▶ **DATA EXCERPTS**
[Start of Attachment]

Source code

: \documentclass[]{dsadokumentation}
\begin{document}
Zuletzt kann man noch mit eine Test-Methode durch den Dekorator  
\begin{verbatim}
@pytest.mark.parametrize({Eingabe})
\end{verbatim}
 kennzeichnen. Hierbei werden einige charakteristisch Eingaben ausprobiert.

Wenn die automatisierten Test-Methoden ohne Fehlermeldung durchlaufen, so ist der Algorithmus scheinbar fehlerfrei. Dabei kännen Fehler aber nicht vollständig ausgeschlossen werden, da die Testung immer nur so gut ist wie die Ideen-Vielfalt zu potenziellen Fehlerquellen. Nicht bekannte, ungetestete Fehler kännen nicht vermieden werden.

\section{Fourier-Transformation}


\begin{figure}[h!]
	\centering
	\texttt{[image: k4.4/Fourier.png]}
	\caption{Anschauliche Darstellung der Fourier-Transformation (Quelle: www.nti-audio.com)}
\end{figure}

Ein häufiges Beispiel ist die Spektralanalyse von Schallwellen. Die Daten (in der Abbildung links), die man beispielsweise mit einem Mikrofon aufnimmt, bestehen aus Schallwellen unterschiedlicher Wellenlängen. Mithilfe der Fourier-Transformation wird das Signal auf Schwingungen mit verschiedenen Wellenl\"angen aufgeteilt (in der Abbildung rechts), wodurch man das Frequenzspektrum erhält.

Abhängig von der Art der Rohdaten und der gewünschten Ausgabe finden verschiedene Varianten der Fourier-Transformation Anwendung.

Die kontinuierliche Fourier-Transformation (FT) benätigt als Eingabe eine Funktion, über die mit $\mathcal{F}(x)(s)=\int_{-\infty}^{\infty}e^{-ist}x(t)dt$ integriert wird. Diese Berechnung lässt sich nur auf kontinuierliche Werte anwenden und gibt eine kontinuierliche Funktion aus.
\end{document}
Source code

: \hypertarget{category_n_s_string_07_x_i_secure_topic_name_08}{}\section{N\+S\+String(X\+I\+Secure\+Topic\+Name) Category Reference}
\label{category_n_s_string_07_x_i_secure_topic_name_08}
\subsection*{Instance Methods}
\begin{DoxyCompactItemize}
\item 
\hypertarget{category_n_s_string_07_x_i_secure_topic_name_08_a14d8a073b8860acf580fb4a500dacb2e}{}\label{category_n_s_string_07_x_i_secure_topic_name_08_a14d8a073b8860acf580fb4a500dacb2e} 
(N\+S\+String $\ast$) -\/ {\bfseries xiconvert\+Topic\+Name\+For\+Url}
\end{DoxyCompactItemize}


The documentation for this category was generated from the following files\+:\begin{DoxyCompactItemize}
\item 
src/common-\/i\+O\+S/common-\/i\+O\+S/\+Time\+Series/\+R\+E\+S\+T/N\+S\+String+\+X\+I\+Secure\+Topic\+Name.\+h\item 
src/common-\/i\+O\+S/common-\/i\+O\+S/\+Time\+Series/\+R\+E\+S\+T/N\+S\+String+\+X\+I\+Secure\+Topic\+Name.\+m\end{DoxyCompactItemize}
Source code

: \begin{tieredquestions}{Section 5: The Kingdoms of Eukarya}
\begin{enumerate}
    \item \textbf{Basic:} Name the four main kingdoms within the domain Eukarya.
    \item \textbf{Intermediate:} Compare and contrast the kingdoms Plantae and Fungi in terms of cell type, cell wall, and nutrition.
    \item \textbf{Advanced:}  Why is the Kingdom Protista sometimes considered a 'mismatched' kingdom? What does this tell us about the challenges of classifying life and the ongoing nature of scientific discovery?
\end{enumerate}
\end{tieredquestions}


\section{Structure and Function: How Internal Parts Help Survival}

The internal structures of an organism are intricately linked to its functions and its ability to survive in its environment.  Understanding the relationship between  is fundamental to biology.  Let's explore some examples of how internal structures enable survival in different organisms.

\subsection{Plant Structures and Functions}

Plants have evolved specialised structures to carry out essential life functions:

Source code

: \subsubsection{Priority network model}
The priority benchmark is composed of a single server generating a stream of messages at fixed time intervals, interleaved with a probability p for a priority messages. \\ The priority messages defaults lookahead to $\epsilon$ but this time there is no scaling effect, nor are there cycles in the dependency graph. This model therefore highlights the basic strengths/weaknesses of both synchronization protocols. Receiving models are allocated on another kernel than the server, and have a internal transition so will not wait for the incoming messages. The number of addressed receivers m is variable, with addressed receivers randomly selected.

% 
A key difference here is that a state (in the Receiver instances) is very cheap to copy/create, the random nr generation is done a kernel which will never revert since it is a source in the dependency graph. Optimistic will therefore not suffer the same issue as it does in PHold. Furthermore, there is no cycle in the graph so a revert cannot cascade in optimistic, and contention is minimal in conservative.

[End of Attachment]

▶ **WHAT IS REQUIRED**
The answer must be every line from the entries above that holds the string "hypertarget".

▶ **EXERCISE RESULT**
: \hypertarget{category_n_s_string_07_x_i_secure_topic_name_08}{}\section{N\+S\+String(X\+I\+Secure\+Topic\+Name) Category Reference}
\hypertarget{category_n_s_string_07_x_i_secure_topic_name_08_a14d8a073b8860acf580fb4a500dacb2e}{}\label{category_n_s_string_07_x_i_secure_topic_name_08_a14d8a073b8860acf580fb4a500dacb2e} 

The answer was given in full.